TASK INSTRUCTIONS:
Among the lines of the records, find all that carry the word "Activities" and copy them.

Records from a collection:

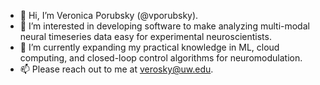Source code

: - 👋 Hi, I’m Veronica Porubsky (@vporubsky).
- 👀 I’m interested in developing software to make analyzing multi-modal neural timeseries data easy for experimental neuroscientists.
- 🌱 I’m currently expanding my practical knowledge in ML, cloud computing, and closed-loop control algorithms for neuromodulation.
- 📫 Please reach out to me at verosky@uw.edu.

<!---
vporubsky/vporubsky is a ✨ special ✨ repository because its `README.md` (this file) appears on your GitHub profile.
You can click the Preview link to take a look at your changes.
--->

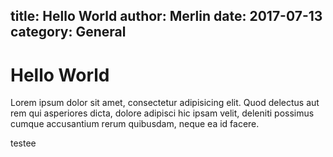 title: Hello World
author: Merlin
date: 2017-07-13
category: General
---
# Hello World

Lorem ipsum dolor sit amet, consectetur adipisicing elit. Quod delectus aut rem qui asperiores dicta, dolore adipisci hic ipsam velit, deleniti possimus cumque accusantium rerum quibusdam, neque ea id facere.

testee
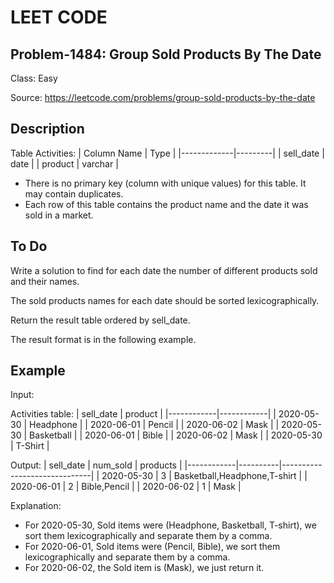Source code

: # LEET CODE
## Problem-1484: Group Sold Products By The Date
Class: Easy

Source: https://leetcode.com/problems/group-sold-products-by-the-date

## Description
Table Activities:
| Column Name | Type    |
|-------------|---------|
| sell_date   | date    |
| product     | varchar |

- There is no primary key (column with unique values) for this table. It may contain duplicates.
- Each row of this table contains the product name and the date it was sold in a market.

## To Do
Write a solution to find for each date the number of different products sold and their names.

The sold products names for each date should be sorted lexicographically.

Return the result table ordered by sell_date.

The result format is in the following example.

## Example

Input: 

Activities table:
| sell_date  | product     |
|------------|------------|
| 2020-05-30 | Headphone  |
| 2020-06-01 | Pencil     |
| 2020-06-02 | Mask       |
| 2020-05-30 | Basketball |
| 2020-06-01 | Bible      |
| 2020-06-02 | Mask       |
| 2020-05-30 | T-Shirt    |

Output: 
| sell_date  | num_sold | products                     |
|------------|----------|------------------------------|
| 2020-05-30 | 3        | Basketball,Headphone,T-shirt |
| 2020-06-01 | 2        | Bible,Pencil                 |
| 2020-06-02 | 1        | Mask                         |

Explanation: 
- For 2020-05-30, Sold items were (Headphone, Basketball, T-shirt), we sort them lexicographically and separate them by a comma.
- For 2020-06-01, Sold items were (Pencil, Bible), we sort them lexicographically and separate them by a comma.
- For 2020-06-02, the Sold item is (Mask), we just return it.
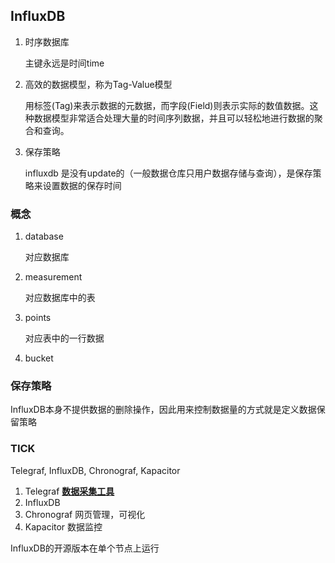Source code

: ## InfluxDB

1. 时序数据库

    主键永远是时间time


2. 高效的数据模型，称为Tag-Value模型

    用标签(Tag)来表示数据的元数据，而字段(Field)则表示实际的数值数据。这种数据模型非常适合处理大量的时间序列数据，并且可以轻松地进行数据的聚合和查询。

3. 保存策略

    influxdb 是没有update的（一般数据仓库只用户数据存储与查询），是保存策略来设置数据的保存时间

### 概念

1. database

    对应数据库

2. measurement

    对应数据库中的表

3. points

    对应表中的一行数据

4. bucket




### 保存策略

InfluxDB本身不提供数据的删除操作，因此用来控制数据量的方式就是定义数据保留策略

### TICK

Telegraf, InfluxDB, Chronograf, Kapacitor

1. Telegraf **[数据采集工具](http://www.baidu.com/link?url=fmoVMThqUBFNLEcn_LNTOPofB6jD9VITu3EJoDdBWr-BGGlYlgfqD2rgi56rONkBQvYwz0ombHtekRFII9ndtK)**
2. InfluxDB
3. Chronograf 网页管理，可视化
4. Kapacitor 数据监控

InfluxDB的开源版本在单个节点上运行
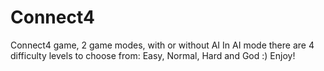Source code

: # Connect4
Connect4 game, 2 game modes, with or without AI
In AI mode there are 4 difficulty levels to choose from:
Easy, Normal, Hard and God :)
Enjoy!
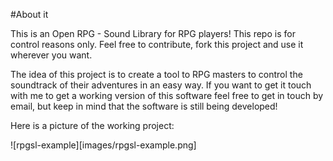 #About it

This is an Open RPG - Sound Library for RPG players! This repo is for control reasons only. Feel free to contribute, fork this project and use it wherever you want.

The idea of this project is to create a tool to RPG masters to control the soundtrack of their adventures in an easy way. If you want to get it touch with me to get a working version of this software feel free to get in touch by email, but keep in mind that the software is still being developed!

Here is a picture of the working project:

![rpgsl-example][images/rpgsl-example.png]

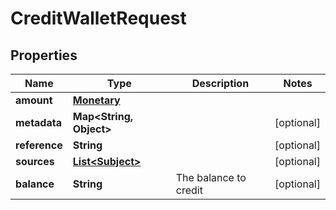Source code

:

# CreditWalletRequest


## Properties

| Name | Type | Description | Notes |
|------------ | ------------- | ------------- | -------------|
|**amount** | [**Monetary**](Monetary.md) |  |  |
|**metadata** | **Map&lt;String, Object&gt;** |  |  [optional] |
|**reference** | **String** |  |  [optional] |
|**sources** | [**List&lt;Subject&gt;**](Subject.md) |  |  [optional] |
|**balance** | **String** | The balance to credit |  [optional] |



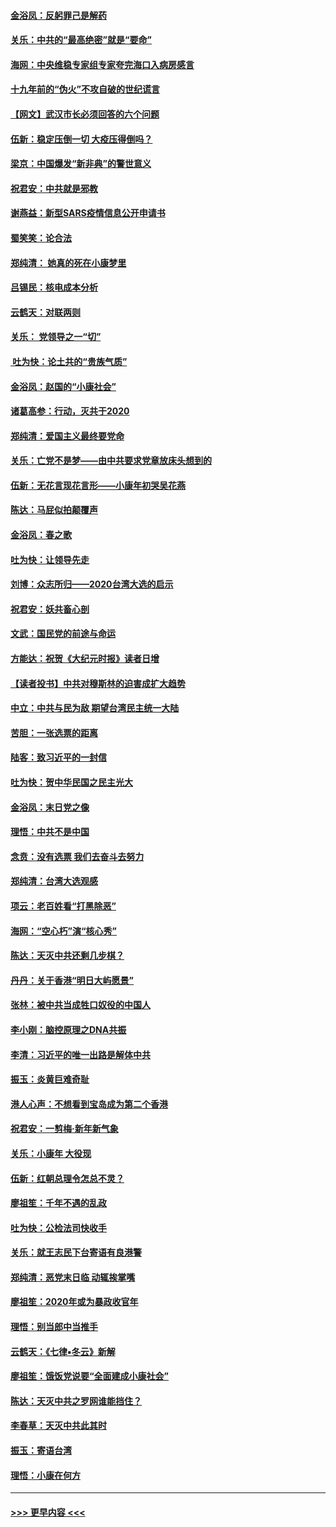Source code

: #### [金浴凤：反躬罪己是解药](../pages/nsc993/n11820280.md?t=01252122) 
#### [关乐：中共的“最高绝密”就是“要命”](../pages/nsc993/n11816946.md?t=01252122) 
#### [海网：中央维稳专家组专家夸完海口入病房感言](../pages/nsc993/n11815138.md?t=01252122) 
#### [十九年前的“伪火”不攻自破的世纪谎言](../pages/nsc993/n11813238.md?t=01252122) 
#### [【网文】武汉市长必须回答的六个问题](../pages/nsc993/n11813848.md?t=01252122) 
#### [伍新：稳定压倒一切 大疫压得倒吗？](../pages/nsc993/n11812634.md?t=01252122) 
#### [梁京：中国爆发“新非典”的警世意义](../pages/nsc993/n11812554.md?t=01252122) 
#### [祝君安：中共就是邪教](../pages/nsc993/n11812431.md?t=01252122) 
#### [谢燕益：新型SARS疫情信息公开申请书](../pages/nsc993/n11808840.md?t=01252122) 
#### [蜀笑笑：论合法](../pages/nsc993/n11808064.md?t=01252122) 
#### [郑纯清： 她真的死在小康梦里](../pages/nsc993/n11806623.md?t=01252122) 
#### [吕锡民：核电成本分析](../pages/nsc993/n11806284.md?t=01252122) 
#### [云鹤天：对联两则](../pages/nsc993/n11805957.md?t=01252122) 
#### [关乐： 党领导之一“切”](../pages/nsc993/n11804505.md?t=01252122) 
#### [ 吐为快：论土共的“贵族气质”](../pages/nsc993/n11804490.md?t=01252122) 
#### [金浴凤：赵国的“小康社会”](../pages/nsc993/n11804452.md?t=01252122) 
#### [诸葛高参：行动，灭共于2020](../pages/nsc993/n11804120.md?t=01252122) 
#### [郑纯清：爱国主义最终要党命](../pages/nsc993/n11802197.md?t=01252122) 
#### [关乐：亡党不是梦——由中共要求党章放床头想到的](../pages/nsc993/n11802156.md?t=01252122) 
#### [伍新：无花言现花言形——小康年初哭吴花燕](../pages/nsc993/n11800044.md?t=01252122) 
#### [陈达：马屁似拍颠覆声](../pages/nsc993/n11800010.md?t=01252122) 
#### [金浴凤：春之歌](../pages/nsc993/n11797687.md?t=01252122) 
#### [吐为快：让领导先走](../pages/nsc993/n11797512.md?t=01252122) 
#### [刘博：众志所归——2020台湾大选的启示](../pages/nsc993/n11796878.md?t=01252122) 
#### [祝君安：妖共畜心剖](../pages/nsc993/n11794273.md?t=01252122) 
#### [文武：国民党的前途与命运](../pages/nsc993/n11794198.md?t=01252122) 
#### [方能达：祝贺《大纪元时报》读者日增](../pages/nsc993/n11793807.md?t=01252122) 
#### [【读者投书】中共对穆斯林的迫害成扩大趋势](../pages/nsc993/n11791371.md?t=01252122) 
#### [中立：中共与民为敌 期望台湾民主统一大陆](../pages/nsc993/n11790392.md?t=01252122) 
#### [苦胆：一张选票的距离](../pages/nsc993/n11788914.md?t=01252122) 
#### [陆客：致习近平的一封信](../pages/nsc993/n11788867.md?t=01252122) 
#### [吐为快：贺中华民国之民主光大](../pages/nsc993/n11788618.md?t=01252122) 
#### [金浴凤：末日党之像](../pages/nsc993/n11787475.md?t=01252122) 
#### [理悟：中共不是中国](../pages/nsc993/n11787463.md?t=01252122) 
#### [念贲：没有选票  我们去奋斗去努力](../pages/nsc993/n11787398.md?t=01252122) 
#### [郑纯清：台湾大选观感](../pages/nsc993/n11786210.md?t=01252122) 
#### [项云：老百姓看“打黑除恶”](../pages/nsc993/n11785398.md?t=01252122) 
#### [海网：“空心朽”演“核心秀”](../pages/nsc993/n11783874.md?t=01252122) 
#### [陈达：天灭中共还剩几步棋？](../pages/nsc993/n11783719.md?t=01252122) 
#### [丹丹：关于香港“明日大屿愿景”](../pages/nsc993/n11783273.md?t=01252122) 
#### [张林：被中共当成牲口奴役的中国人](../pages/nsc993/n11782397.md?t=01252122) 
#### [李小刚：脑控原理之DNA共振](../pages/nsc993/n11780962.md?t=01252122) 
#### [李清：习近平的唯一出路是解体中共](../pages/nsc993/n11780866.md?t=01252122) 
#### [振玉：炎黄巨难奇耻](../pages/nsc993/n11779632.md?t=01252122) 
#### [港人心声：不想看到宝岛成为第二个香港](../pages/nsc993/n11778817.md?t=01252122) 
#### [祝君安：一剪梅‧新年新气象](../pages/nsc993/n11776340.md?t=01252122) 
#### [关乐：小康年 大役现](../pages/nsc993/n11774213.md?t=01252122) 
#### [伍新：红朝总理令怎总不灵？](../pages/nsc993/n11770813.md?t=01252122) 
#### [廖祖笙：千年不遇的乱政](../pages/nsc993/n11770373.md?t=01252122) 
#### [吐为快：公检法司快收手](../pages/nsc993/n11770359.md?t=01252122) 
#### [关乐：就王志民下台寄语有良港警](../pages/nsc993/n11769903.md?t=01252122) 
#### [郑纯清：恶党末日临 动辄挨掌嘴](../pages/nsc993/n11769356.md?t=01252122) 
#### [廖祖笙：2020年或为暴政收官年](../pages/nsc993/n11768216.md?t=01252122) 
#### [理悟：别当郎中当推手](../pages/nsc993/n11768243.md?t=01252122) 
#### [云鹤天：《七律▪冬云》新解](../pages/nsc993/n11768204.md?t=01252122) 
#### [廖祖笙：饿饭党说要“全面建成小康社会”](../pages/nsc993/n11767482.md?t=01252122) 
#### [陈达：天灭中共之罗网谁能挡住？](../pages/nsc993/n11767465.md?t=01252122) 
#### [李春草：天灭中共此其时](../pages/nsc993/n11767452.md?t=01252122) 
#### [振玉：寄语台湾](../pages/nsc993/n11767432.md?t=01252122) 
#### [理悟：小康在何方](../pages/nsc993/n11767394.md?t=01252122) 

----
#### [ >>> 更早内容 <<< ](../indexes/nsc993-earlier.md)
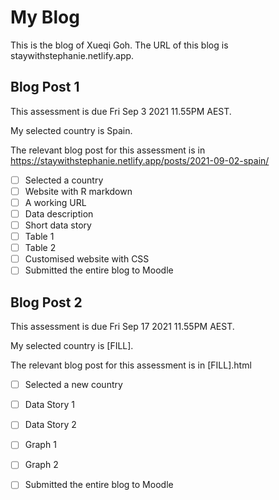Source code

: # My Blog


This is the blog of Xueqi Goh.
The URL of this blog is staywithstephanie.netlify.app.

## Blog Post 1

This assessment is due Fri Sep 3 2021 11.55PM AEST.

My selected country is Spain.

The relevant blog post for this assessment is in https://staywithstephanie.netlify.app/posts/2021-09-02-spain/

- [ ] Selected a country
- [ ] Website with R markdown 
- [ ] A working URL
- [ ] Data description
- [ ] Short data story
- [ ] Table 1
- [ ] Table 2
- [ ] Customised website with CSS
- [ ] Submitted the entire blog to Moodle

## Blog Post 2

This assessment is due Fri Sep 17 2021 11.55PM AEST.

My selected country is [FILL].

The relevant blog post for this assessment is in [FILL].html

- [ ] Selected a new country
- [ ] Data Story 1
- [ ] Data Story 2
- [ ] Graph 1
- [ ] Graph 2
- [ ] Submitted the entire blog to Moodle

TASK OUTPUT:
Table Activities:
Activities table:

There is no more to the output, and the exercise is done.